06-05-2007, 10:55 AM
Join Date: Jul 2006
Total Cats: 2
they are rated at 100% most of the time. so 305*your max DC say 90% being agressive your FP would be the normal 50 at 0 vac + the number of boost in psi. so say 13 psi. making 63 psi FP. all togethor would give 10% mass a 110 cc/min requirement. it isnt that hard. there was a person on .net who worked it through calories as well that was real interesting.
Originally Posted by FormerDatsun510Man
Interesting Corky, then based on what you have said I know my calculations aren't far off. Here is the longhand.

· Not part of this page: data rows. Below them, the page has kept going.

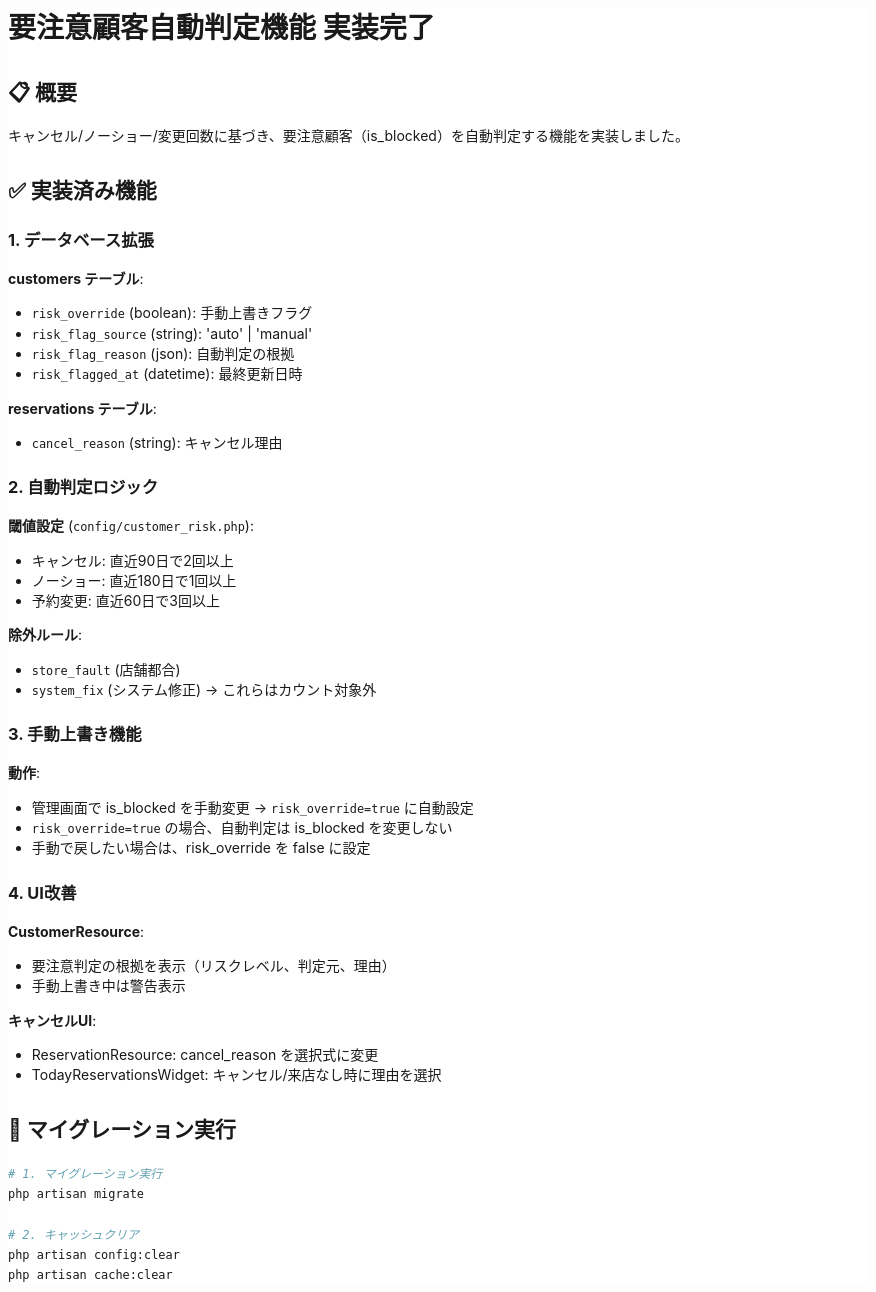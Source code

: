 # 要注意顧客自動判定機能 実装完了

## 📋 概要

キャンセル/ノーショー/変更回数に基づき、要注意顧客（is_blocked）を自動判定する機能を実装しました。

## ✅ 実装済み機能

### 1. データベース拡張

**customers テーブル**:
- `risk_override` (boolean): 手動上書きフラグ
- `risk_flag_source` (string): 'auto' | 'manual'
- `risk_flag_reason` (json): 自動判定の根拠
- `risk_flagged_at` (datetime): 最終更新日時

**reservations テーブル**:
- `cancel_reason` (string): キャンセル理由

### 2. 自動判定ロジック

**閾値設定** (`config/customer_risk.php`):
- キャンセル: 直近90日で2回以上
- ノーショー: 直近180日で1回以上
- 予約変更: 直近60日で3回以上

**除外ルール**:
- `store_fault` (店舗都合)
- `system_fix` (システム修正)
→ これらはカウント対象外

### 3. 手動上書き機能

**動作**:
- 管理画面で is_blocked を手動変更 → `risk_override=true` に自動設定
- `risk_override=true` の場合、自動判定は is_blocked を変更しない
- 手動で戻したい場合は、risk_override を false に設定

### 4. UI改善

**CustomerResource**:
- 要注意判定の根拠を表示（リスクレベル、判定元、理由）
- 手動上書き中は警告表示

**キャンセルUI**:
- ReservationResource: cancel_reason を選択式に変更
- TodayReservationsWidget: キャンセル/来店なし時に理由を選択

## 🔧 マイグレーション実行

```bash
# 1. マイグレーション実行
php artisan migrate

# 2. キャッシュクリア
php artisan config:clear
php artisan cache:clear
```
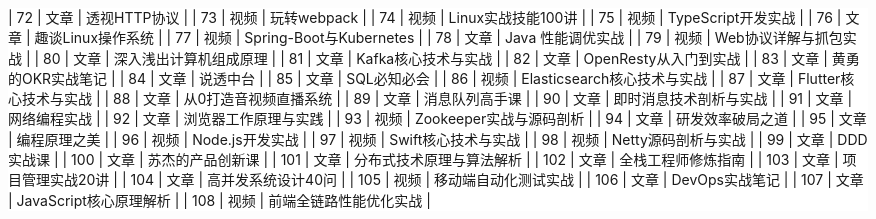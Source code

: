 | 72       | 文章     | 透视HTTP协议                |
| 73       | 视频     | 玩转webpack                 |
| 74       | 视频     | Linux实战技能100讲          |
| 75       | 视频     | TypeScript开发实战          |
| 76       | 文章     | 趣谈Linux操作系统           |
| 77       | 视频     | Spring-Boot与Kubernetes     |
| 78       | 文章     | Java 性能调优实战           |
| 79       | 视频     | Web协议详解与抓包实战       |
| 80       | 文章     | 深入浅出计算机组成原理      |
| 81       | 文章     | Kafka核心技术与实战         |
| 82       | 文章     | OpenResty从入门到实战       |
| 83       | 文章     | 黄勇的OKR实战笔记           |
| 84       | 文章     | 说透中台                    |
| 85       | 文章     | SQL必知必会                 |
| 86       | 视频     | Elasticsearch核心技术与实战 |
| 87       | 文章     | Flutter核心技术与实战       |
| 88       | 文章     | 从0打造音视频直播系统       |
| 89       | 文章     | 消息队列高手课              |
| 90       | 文章     | 即时消息技术剖析与实战      |
| 91       | 文章     | 网络编程实战                |
| 92       | 文章     | 浏览器工作原理与实践        |
| 93       | 视频     | Zookeeper实战与源码剖析     |
| 94       | 文章     | 研发效率破局之道            |
| 95       | 文章     | 编程原理之美                |
| 96       | 视频     | Node.js开发实战             |
| 97       | 视频     | Swift核心技术与实战         |
| 98       | 视频     | Netty源码剖析与实战         |
| 99       | 文章     | DDD实战课                   |
| 100      | 文章     | 苏杰的产品创新课            |
| 101      | 文章     | 分布式技术原理与算法解析    |
| 102      | 文章     | 全栈工程师修炼指南          |
| 103      | 文章     | 项目管理实战20讲            |
| 104      | 文章     | 高并发系统设计40问          |
| 105      | 视频     | 移动端自动化测试实战        |
| 106      | 文章     | DevOps实战笔记              |
| 107      | 文章     | JavaScript核心原理解析      |
| 108      | 视频     | 前端全链路性能优化实战      |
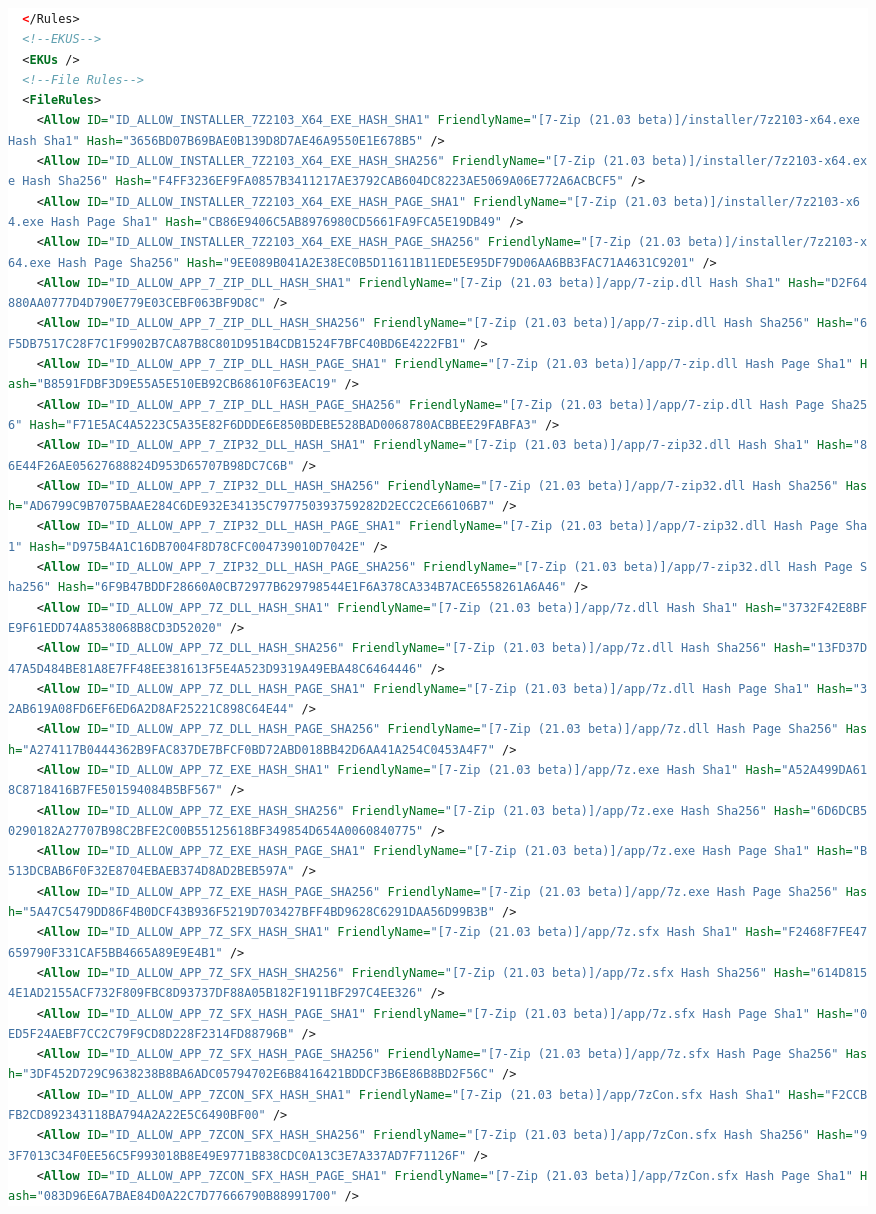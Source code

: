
 ```xml
  </Rules>
  <!--EKUS-->
  <EKUs />
  <!--File Rules-->
  <FileRules>
    <Allow ID="ID_ALLOW_INSTALLER_7Z2103_X64_EXE_HASH_SHA1" FriendlyName="[7-Zip (21.03 beta)]/installer/7z2103-x64.exe Hash Sha1" Hash="3656BD07B69BAE0B139D8D7AE46A9550E1E678B5" />
    <Allow ID="ID_ALLOW_INSTALLER_7Z2103_X64_EXE_HASH_SHA256" FriendlyName="[7-Zip (21.03 beta)]/installer/7z2103-x64.exe Hash Sha256" Hash="F4FF3236EF9FA0857B3411217AE3792CAB604DC8223AE5069A06E772A6ACBCF5" />
    <Allow ID="ID_ALLOW_INSTALLER_7Z2103_X64_EXE_HASH_PAGE_SHA1" FriendlyName="[7-Zip (21.03 beta)]/installer/7z2103-x64.exe Hash Page Sha1" Hash="CB86E9406C5AB8976980CD5661FA9FCA5E19DB49" />
    <Allow ID="ID_ALLOW_INSTALLER_7Z2103_X64_EXE_HASH_PAGE_SHA256" FriendlyName="[7-Zip (21.03 beta)]/installer/7z2103-x64.exe Hash Page Sha256" Hash="9EE089B041A2E38EC0B5D11611B11EDE5E95DF79D06AA6BB3FAC71A4631C9201" />
    <Allow ID="ID_ALLOW_APP_7_ZIP_DLL_HASH_SHA1" FriendlyName="[7-Zip (21.03 beta)]/app/7-zip.dll Hash Sha1" Hash="D2F64880AA0777D4D790E779E03CEBF063BF9D8C" />
    <Allow ID="ID_ALLOW_APP_7_ZIP_DLL_HASH_SHA256" FriendlyName="[7-Zip (21.03 beta)]/app/7-zip.dll Hash Sha256" Hash="6F5DB7517C28F7C1F9902B7CA87B8C801D951B4CDB1524F7BFC40BD6E4222FB1" />
    <Allow ID="ID_ALLOW_APP_7_ZIP_DLL_HASH_PAGE_SHA1" FriendlyName="[7-Zip (21.03 beta)]/app/7-zip.dll Hash Page Sha1" Hash="B8591FDBF3D9E55A5E510EB92CB68610F63EAC19" />
    <Allow ID="ID_ALLOW_APP_7_ZIP_DLL_HASH_PAGE_SHA256" FriendlyName="[7-Zip (21.03 beta)]/app/7-zip.dll Hash Page Sha256" Hash="F71E5AC4A5223C5A35E82F6DDDE6E850BDEBE528BAD0068780ACBBEE29FABFA3" />
    <Allow ID="ID_ALLOW_APP_7_ZIP32_DLL_HASH_SHA1" FriendlyName="[7-Zip (21.03 beta)]/app/7-zip32.dll Hash Sha1" Hash="86E44F26AE05627688824D953D65707B98DC7C6B" />
    <Allow ID="ID_ALLOW_APP_7_ZIP32_DLL_HASH_SHA256" FriendlyName="[7-Zip (21.03 beta)]/app/7-zip32.dll Hash Sha256" Hash="AD6799C9B7075BAAE284C6DE932E34135C797750393759282D2ECC2CE66106B7" />
    <Allow ID="ID_ALLOW_APP_7_ZIP32_DLL_HASH_PAGE_SHA1" FriendlyName="[7-Zip (21.03 beta)]/app/7-zip32.dll Hash Page Sha1" Hash="D975B4A1C16DB7004F8D78CFC004739010D7042E" />
    <Allow ID="ID_ALLOW_APP_7_ZIP32_DLL_HASH_PAGE_SHA256" FriendlyName="[7-Zip (21.03 beta)]/app/7-zip32.dll Hash Page Sha256" Hash="6F9B47BDDF28660A0CB72977B629798544E1F6A378CA334B7ACE6558261A6A46" />
    <Allow ID="ID_ALLOW_APP_7Z_DLL_HASH_SHA1" FriendlyName="[7-Zip (21.03 beta)]/app/7z.dll Hash Sha1" Hash="3732F42E8BFE9F61EDD74A8538068B8CD3D52020" />
    <Allow ID="ID_ALLOW_APP_7Z_DLL_HASH_SHA256" FriendlyName="[7-Zip (21.03 beta)]/app/7z.dll Hash Sha256" Hash="13FD37D47A5D484BE81A8E7FF48EE381613F5E4A523D9319A49EBA48C6464446" />
    <Allow ID="ID_ALLOW_APP_7Z_DLL_HASH_PAGE_SHA1" FriendlyName="[7-Zip (21.03 beta)]/app/7z.dll Hash Page Sha1" Hash="32AB619A08FD6EF6ED6A2D8AF25221C898C64E44" />
    <Allow ID="ID_ALLOW_APP_7Z_DLL_HASH_PAGE_SHA256" FriendlyName="[7-Zip (21.03 beta)]/app/7z.dll Hash Page Sha256" Hash="A274117B0444362B9FAC837DE7BFCF0BD72ABD018BB42D6AA41A254C0453A4F7" />
    <Allow ID="ID_ALLOW_APP_7Z_EXE_HASH_SHA1" FriendlyName="[7-Zip (21.03 beta)]/app/7z.exe Hash Sha1" Hash="A52A499DA618C8718416B7FE501594084B5BF567" />
    <Allow ID="ID_ALLOW_APP_7Z_EXE_HASH_SHA256" FriendlyName="[7-Zip (21.03 beta)]/app/7z.exe Hash Sha256" Hash="6D6DCB50290182A27707B98C2BFE2C00B55125618BF349854D654A0060840775" />
    <Allow ID="ID_ALLOW_APP_7Z_EXE_HASH_PAGE_SHA1" FriendlyName="[7-Zip (21.03 beta)]/app/7z.exe Hash Page Sha1" Hash="B513DCBAB6F0F32E8704EBAEB374D8AD2BEB597A" />
    <Allow ID="ID_ALLOW_APP_7Z_EXE_HASH_PAGE_SHA256" FriendlyName="[7-Zip (21.03 beta)]/app/7z.exe Hash Page Sha256" Hash="5A47C5479DD86F4B0DCF43B936F5219D703427BFF4BD9628C6291DAA56D99B3B" />
    <Allow ID="ID_ALLOW_APP_7Z_SFX_HASH_SHA1" FriendlyName="[7-Zip (21.03 beta)]/app/7z.sfx Hash Sha1" Hash="F2468F7FE47659790F331CAF5BB4665A89E9E4B1" />
    <Allow ID="ID_ALLOW_APP_7Z_SFX_HASH_SHA256" FriendlyName="[7-Zip (21.03 beta)]/app/7z.sfx Hash Sha256" Hash="614D8154E1AD2155ACF732F809FBC8D93737DF88A05B182F1911BF297C4EE326" />
    <Allow ID="ID_ALLOW_APP_7Z_SFX_HASH_PAGE_SHA1" FriendlyName="[7-Zip (21.03 beta)]/app/7z.sfx Hash Page Sha1" Hash="0ED5F24AEBF7CC2C79F9CD8D228F2314FD88796B" />
    <Allow ID="ID_ALLOW_APP_7Z_SFX_HASH_PAGE_SHA256" FriendlyName="[7-Zip (21.03 beta)]/app/7z.sfx Hash Page Sha256" Hash="3DF452D729C9638238B8BA6ADC05794702E6B8416421BDDCF3B6E86B8BD2F56C" />
    <Allow ID="ID_ALLOW_APP_7ZCON_SFX_HASH_SHA1" FriendlyName="[7-Zip (21.03 beta)]/app/7zCon.sfx Hash Sha1" Hash="F2CCBFB2CD892343118BA794A2A22E5C6490BF00" />
    <Allow ID="ID_ALLOW_APP_7ZCON_SFX_HASH_SHA256" FriendlyName="[7-Zip (21.03 beta)]/app/7zCon.sfx Hash Sha256" Hash="93F7013C34F0EE56C5F993018B8E49E9771B838CDC0A13C3E7A337AD7F71126F" />
    <Allow ID="ID_ALLOW_APP_7ZCON_SFX_HASH_PAGE_SHA1" FriendlyName="[7-Zip (21.03 beta)]/app/7zCon.sfx Hash Page Sha1" Hash="083D96E6A7BAE84D0A22C7D77666790B88991700" />
```

[contributors-shield]: https://img.shields.io/github/contributors/Gitii/MakePolicyFromApp
[contributors-url]: https://github.com/Gitii/MakePolicyFromApp/graphs/contributors
[forks-shield]: https://img.shields.io/github/forks/Gitii/MakePolicyFromApp
[forks-url]: https://github.com/Gitii/MakePolicyFromApp/network/members
[stars-shield]: https://img.shields.io/github/stars/Gitii/MakePolicyFromApp
[stars-url]: https://github.com/Gitii/MakePolicyFromApp/stargazers
[issues-shield]: https://img.shields.io/github/issues/Gitii/MakePolicyFromApp
[issues-url]: https://github.com/Gitii/MakePolicyFromApp/issues
[license-shield]: https://img.shields.io/github/license/Gitii/MakePolicyFromApp
[license-url]: https://github.com/Gitii/MakePolicyFromApp/blob/master/LICENSE
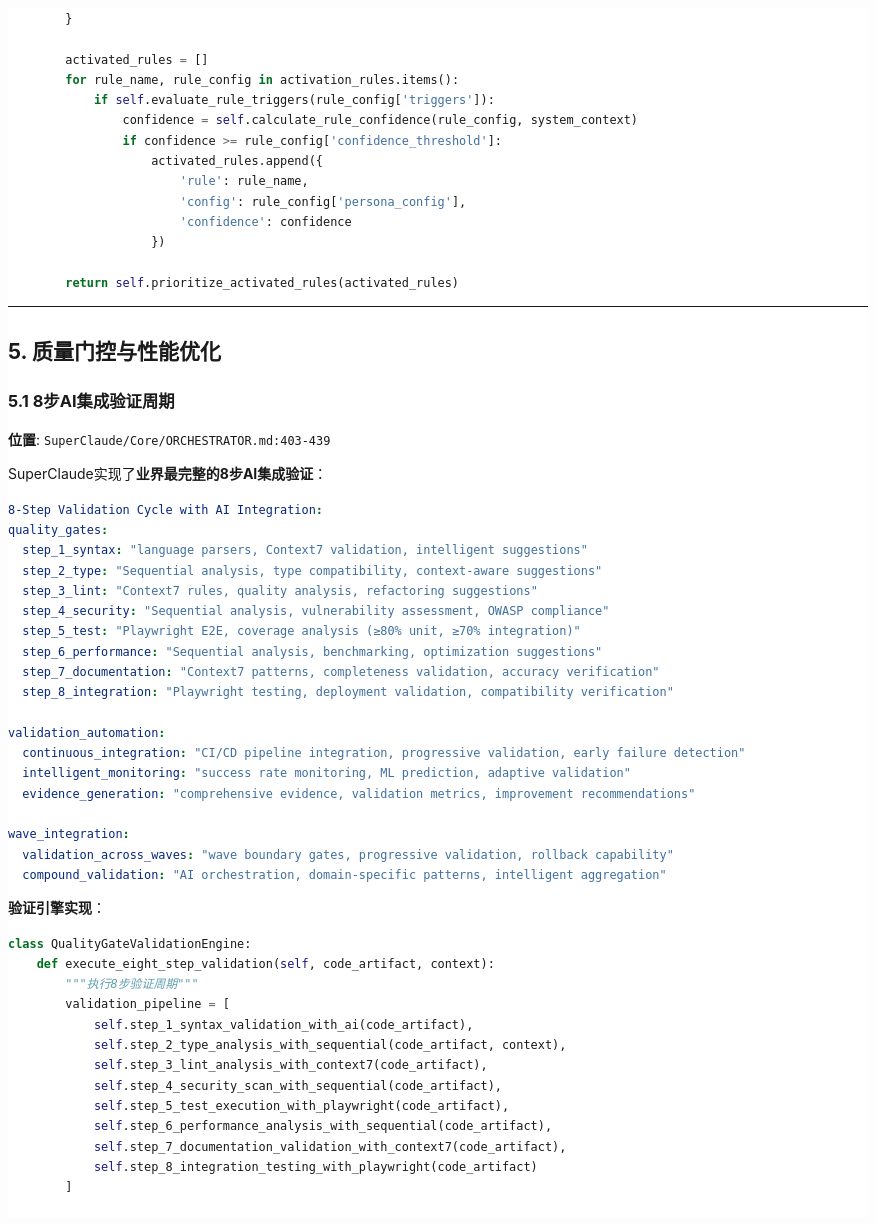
 ```python
        }
        
        activated_rules = []
        for rule_name, rule_config in activation_rules.items():
            if self.evaluate_rule_triggers(rule_config['triggers']):
                confidence = self.calculate_rule_confidence(rule_config, system_context)
                if confidence >= rule_config['confidence_threshold']:
                    activated_rules.append({
                        'rule': rule_name,
                        'config': rule_config['persona_config'],
                        'confidence': confidence
                    })
        
        return self.prioritize_activated_rules(activated_rules)
```

---

## 5. 质量门控与性能优化

### 5.1 8步AI集成验证周期

**位置**: `SuperClaude/Core/ORCHESTRATOR.md:403-439`

SuperClaude实现了**业界最完整的8步AI集成验证**：

```yaml
8-Step Validation Cycle with AI Integration:
quality_gates:
  step_1_syntax: "language parsers, Context7 validation, intelligent suggestions"
  step_2_type: "Sequential analysis, type compatibility, context-aware suggestions"  
  step_3_lint: "Context7 rules, quality analysis, refactoring suggestions"
  step_4_security: "Sequential analysis, vulnerability assessment, OWASP compliance"
  step_5_test: "Playwright E2E, coverage analysis (≥80% unit, ≥70% integration)"
  step_6_performance: "Sequential analysis, benchmarking, optimization suggestions"
  step_7_documentation: "Context7 patterns, completeness validation, accuracy verification"
  step_8_integration: "Playwright testing, deployment validation, compatibility verification"

validation_automation:
  continuous_integration: "CI/CD pipeline integration, progressive validation, early failure detection"
  intelligent_monitoring: "success rate monitoring, ML prediction, adaptive validation"  
  evidence_generation: "comprehensive evidence, validation metrics, improvement recommendations"

wave_integration:
  validation_across_waves: "wave boundary gates, progressive validation, rollback capability"
  compound_validation: "AI orchestration, domain-specific patterns, intelligent aggregation"
```

**验证引擎实现**：
```python
class QualityGateValidationEngine:
    def execute_eight_step_validation(self, code_artifact, context):
        """执行8步验证周期"""
        validation_pipeline = [
            self.step_1_syntax_validation_with_ai(code_artifact),
            self.step_2_type_analysis_with_sequential(code_artifact, context),
            self.step_3_lint_analysis_with_context7(code_artifact),
            self.step_4_security_scan_with_sequential(code_artifact),
            self.step_5_test_execution_with_playwright(code_artifact),
            self.step_6_performance_analysis_with_sequential(code_artifact),
            self.step_7_documentation_validation_with_context7(code_artifact),
            self.step_8_integration_testing_with_playwright(code_artifact)
        ]
        
```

Taking for example a Coldside MP62 running a 105/65 pulley at 7000rpm:
cfm = CID(blower) * VE * RPM(blower) / 12^3
cfm = 62 * 75% * (7000*105/65) / 12^3
cfm = 395.6
m^3/min = 395.6 * .3048^3
m^3/min = 11.2
airflow gram/min = 11.2 * airdensity
airflow gram/min = 11.2 * 1200g/m^3
airflow gram/min = 13441.7
For a 12:1 a/f ratio this would mean we would inject a total of 13441.7/12 grams of fuel per min.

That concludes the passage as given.